Fresh out of Azkaban, desperate and shaking with madness
Not a single grain of sand in the desert that his world has been for these lonely twelve years,
Not a single shred of his being, none at all, recognised this disheveled man in front of him.
They say that it it takes ten years for your entire skeleton to be replaced completely.
So not even his bones — broken and mended in solitude for a lonesome decade,
No part of him, battered, time-scorched, him.
Nothing remembered him.
But they say that your eyes last forever, original and unchanged.
Forever and always.
And he knew the second his eyes swept over him,
Pleading and begging at his knees.
He knew that he knew him.
He was his Sirius, his respite from his pain.
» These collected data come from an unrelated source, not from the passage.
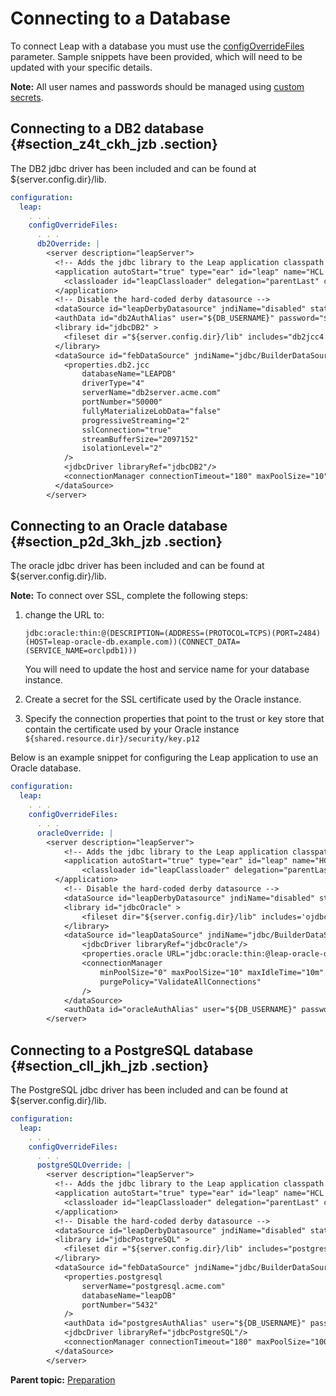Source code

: # Connecting to a Database
To connect Leap with a database you must use the [configOverrideFiles](helm_open_liberty_custom.md) parameter. Sample snippets have been provided, which will need to be updated with your specific details.

**Note:** All user names and passwords should be managed using [custom secrets](helm_admin_customsecret.md#using-custom-secrets-for-credentials-section_nc2_1l4_hzb-section).

## Connecting to a DB2 database {#section_z4t_ckh_jzb .section}

The DB2 jdbc driver has been included and can be found at $\{server.config.dir\}/lib.

```yaml
configuration: 
  leap:
    . . . 
    configOverrideFiles: 
      . . .
      db2Override: |  
        <server description="leapServer"> 
          <!-- Adds the jdbc library to the Leap application classpath -->
          <application autoStart="true" type="ear" id="leap" name="HCL Leap" location="leap.ear">
            <classloader id="leapClassloader" delegation="parentLast" commonLibraryRef="jdbcDB2"/>
          </application>          
          <!-- Disable the hard-coded derby datasource -->
          <dataSource id="leapDerbyDatasource" jndiName="disabled" statementCacheSize="10" />
          <authData id="db2AuthAlias" user="${DB_USERNAME}" password="${DB_PASSWORD}" /> 
          <library id="jdbcDB2" > 
            <fileset dir ="${server.config.dir}/lib" includes="db2jcc4.jar db2jcc_license_cu.jar" /> 
          </library> 
          <dataSource id="febDataSource" jndiName="jdbc/BuilderDataSource" statementCacheSize="30" containerAuthDataRef="db2AuthAlias"> 
            <properties.db2.jcc  
                databaseName="LEAPDB"  
                driverType="4" 
                serverName="db2server.acme.com"  
                portNumber="50000" 
                fullyMaterializeLobData="false"  
                progressiveStreaming="2" 
                sslConnection="true" 
                streamBufferSize="2097152"
                isolationLevel="2"
            /> 
            <jdbcDriver libraryRef="jdbcDB2"/> 
            <connectionManager connectionTimeout="180" maxPoolSize="10" minPoolSize="1" reapTime="180" maxIdleTime="1800" agedTimeout="7200" purgePolicy="EntirePool"/> 
          </dataSource> 
        </server>
```

## Connecting to an Oracle database {#section_p2d_3kh_jzb .section}

The oracle jdbc driver has been included and can be found at $\{server.config.dir\}/lib.

**Note:** To connect over SSL, complete the following steps:

1.  change the URL to:

    ```
    jdbc:oracle:thin:@(DESCRIPTION=(ADDRESS=(PROTOCOL=TCPS)(PORT=2484)(HOST=leap-oracle-db.example.com))(CONNECT_DATA=(SERVICE_NAME=orclpdb1)))
    ```

    You will need to update the host and service name for your database instance.

2.  Create a secret for the SSL certificate used by the Oracle instance.
3.  Specify the connection properties that point to the trust or key store that contain the certificate used by your Oracle instance `${shared.resource.dir}/security/key.p12`

Below is an example snippet for configuring the Leap application to use an Oracle database.

```yaml
configuration: 
  leap:
    . . . 
    configOverrideFiles: 
      . . .
      oracleOverride: | 
        <server description="leapServer"> 
            <!-- Adds the jdbc library to the Leap application classpath -->
            <application autoStart="true" type="ear" id="leap" name="HCL Leap" location="leap.ear">
                <classloader id="leapClassloader" delegation="parentLast" commonLibraryRef="jdbcOracle"/>
          </application>            
            <!-- Disable the hard-coded derby datasource -->
            <dataSource id="leapDerbyDatasource" jndiName="disabled" statementCacheSize="10" />
            <library id="jdbcOracle" >
                <fileset dir="${server.config.dir}/lib" includes='ojdbc8.jar' />
            </library>
            <dataSource id="leapDataSource" jndiName="jdbc/BuilderDataSource" containerAuthDataRef="oracleAuthAlias"> 
                <jdbcDriver libraryRef="jdbcOracle"/> 
                <properties.oracle URL="jdbc:oracle:thin:@leap-oracle-db.example.com:1521/orclpdb1"/> 
                <connectionManager  
                    minPoolSize="0" maxPoolSize="10" maxIdleTime="10m" 
                    purgePolicy="ValidateAllConnections" 
                /> 
            </dataSource> 
            <authData id="oracleAuthAlias" user="${DB_USERNAME}" password="${DB_PASSWORD}" /> 
        </server>
```

## Connecting to a PostgreSQL database {#section_cll_jkh_jzb .section}

The PostgreSQL jdbc driver has been included and can be found at $\{server.config.dir\}/lib.

```yaml
configuration: 
  leap:
    . . . 
    configOverrideFiles: 
      . . .
      postgreSQLOverride: |  
        <server description="leapServer"> 
          <!-- Adds the jdbc library to the Leap application classpath -->        
          <application autoStart="true" type="ear" id="leap" name="HCL Leap" location="leap.ear">
            <classloader id="leapClassloader" delegation="parentLast" commonLibraryRef="jdbcPostgreSQL"/>
          </application>        
          <!-- Disable the hard-coded derby datasource -->
          <dataSource id="leapDerbyDatasource" jndiName="disabled" statementCacheSize="10" />
          <library id="jdbcPostgreSQL" > 
            <fileset dir ="${server.config.dir}/lib" includes="postgresql.jar" /> 
          </library> 
          <dataSource id="febDataSource" jndiName="jdbc/BuilderDataSource" containerAuthDataRef="postgresAuthAlias"> 
            <properties.postgresql  
                serverName="postgresql.acme.com"  
                databaseName="leapDB"
                portNumber="5432"
            />
            <authData id="postgresAuthAlias" user="${DB_USERNAME}" password="${DB_PASSWORD}" />  
            <jdbcDriver libraryRef="jdbcPostgreSQL"/> 
            <connectionManager connectionTimeout="180" maxPoolSize="100" minPoolSize="1" numConnectionsPerThreadLocal="1" /> 
          </dataSource> 
        </server>
```

**Parent topic:** [Preparation](helm_preparation.md)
Sirius Black was the stranger he knew everything about.
‘A stranger,’ Remus had called him,
Yet he knew his favourite colour, favourite food, his birthday.
He would know him, then, now, and forevermore.
Even in death,
In the blindness of total darkness,
Had they both been mute and deaf;
He would be able to pick out Sirius among a thousand others and hold his hand as they returned to the world of the mournful living.
And he knew Sirius would too.
Even after everything,
Even through change,
Even through pain and loss.
Remus would always, always, be his.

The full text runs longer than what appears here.